Daily Personal Assessments have four levels: Wow (4 pts), Great Job (3 pts), Keep On Trying (2 pts), and Needs More Effort (1 pt). Students are asked to grade themselves at the highest level (Wow) if they tried their hardest, followed directions perfectly, and mastered every skill presented in class that day. If the student did not master every skill but still listened well and tried hard, they should grade themselves at a Great Job. Keep on Trying is for students who received a formal warning or a 2-minute timeout, and Needs More Effort is for students who received a 5-minute timeout or were sent to the Principal's Office. Most students should have a Daily Personal Assessment at Great Job (3 pts)most of the time.
Daily Teacher Assessments also have four levels: All students start at the highest level (4 pts) at the beginning of every class. If a student is repeatedly reminded to stay on task, the grade is reduced to the second highest level (3 pts). The last two levels are similar to the Personal Assessment (2 pts for a formal warning or 2 minute timeout; 1 pt for a 5 minute timeout or the Principal's Office). Occasionally a student may receive extra credit ( 5 pts) on the Teacher Assessment if s/he exceeded expectations.
So why do assessments at all? Daily assessments provide a good litmus test to how a student is feeling about class every day. If the student is engaged, confident, and positive in class, it shows with a Personal Assessment of 3 or 4 points. If a student is feeling negative about class that day (maybe the material was difficult or there was a personal issue) it shows, as well.

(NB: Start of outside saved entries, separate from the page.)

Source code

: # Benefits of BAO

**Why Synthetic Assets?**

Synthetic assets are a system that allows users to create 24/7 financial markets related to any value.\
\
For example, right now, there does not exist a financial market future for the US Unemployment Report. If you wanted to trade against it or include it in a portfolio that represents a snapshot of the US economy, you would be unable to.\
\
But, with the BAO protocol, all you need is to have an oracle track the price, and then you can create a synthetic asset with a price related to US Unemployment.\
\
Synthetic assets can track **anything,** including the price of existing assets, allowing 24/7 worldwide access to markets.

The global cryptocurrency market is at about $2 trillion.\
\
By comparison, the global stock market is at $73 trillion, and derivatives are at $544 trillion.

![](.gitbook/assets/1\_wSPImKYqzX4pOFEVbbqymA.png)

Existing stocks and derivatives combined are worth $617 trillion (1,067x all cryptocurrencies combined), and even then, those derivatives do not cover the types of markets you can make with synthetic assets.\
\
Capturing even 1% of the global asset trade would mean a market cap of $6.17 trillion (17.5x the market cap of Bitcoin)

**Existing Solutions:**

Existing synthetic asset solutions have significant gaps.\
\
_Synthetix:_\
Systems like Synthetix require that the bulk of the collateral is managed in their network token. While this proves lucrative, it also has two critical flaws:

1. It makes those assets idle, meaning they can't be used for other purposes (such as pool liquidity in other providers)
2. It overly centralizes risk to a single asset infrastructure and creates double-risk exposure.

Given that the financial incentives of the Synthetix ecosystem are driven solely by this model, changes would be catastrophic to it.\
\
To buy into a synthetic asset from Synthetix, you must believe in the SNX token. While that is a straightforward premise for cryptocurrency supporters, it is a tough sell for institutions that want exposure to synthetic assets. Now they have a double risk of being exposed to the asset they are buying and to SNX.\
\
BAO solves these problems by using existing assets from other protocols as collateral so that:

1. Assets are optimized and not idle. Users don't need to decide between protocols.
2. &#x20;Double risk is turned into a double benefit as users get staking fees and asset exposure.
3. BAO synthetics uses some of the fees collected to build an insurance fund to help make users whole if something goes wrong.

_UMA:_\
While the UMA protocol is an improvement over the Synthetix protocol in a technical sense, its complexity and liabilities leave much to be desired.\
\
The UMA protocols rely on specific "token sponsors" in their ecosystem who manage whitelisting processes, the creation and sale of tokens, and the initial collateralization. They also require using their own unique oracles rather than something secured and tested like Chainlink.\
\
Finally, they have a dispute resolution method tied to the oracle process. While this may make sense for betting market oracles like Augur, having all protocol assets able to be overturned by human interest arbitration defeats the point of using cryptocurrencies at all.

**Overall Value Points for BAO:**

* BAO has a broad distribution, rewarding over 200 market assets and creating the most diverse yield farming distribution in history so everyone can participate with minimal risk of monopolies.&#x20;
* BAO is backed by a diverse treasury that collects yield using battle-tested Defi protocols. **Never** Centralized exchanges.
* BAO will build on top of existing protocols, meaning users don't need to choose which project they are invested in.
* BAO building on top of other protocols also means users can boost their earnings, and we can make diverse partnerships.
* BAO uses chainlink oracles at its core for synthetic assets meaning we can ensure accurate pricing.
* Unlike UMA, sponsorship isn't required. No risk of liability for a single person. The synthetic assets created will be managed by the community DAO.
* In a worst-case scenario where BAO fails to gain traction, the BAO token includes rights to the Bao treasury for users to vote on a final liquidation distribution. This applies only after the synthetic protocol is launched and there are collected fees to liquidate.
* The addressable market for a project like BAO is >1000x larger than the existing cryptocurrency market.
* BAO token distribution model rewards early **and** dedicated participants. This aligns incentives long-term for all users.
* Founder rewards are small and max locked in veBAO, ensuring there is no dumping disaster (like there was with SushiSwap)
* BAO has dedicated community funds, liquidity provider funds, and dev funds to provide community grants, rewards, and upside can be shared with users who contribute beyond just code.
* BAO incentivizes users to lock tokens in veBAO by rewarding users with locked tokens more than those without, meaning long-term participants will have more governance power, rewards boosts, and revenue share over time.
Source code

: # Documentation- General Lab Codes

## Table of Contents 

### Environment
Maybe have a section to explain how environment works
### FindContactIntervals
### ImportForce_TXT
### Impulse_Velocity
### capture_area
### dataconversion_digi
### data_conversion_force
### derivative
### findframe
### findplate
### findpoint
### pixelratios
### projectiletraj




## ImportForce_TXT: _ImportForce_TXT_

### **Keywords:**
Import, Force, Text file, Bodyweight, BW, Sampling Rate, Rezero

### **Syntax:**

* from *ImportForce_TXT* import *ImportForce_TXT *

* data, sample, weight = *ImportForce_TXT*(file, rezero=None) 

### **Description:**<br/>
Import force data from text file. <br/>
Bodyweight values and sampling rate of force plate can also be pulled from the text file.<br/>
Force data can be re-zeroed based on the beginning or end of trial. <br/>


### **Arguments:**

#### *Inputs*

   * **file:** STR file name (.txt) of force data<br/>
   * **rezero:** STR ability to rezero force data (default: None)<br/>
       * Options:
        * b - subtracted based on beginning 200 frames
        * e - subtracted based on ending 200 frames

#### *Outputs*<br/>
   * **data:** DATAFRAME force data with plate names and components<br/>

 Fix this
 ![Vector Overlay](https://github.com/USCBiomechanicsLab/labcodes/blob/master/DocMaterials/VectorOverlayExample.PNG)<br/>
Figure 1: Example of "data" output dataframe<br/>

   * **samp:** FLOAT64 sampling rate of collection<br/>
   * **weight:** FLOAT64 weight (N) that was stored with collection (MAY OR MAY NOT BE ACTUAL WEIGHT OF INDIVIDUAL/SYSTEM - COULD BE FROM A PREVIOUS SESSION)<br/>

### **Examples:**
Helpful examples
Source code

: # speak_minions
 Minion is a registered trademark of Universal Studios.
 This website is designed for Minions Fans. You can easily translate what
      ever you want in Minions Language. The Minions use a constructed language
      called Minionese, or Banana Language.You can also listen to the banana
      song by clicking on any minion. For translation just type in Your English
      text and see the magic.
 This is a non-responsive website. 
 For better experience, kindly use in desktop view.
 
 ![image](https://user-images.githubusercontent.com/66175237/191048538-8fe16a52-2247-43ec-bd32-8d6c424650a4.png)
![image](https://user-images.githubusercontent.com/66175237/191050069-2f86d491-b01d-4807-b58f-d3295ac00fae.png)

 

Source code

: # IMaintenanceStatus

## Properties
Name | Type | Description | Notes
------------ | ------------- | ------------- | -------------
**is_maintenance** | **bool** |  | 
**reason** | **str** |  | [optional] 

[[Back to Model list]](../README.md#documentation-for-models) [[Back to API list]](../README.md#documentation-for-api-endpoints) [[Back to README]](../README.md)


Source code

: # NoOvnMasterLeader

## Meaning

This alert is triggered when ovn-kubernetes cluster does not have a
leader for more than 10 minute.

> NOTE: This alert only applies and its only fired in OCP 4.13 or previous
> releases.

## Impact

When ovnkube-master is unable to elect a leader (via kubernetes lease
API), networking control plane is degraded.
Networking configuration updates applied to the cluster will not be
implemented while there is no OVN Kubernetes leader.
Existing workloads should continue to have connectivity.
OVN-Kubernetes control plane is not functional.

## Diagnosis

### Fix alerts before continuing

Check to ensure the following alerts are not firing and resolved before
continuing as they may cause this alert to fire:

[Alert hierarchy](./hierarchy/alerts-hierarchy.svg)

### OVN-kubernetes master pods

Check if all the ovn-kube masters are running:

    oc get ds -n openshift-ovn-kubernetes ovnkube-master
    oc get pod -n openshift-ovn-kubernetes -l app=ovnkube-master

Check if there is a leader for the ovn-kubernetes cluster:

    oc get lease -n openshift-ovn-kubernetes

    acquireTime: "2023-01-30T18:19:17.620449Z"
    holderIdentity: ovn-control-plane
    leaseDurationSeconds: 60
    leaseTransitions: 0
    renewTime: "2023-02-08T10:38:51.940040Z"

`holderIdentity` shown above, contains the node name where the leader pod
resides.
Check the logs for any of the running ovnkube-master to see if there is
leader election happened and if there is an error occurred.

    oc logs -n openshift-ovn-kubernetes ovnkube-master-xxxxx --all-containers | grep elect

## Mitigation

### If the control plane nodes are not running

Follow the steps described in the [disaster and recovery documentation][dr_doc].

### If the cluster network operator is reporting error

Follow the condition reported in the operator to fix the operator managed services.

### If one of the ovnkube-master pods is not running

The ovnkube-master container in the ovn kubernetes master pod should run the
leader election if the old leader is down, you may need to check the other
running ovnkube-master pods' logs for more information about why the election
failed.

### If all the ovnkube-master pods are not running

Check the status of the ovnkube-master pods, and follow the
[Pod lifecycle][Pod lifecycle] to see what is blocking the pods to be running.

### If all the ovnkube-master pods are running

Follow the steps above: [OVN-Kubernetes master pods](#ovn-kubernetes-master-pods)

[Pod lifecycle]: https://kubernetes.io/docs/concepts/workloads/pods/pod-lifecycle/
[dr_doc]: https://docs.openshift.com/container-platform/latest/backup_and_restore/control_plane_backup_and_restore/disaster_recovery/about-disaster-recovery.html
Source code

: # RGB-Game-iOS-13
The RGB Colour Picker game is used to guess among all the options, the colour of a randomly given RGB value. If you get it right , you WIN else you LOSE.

Teacher Assessments can help fill in the blanks on what happened in class that day. If the teacher and student had similarly low scores, the student was probably distracted, unengaged, or felt very uncomfortable with the class material. If the student rated him/herself low, but the teacher rated him/her high, the student may have had a personal issue in class with another student, or may just be having a bad day. I do monitor daily assessments and follow up with students who consistently rate themselves very low or who consistently have 2 or 3 points difference between the two assessments.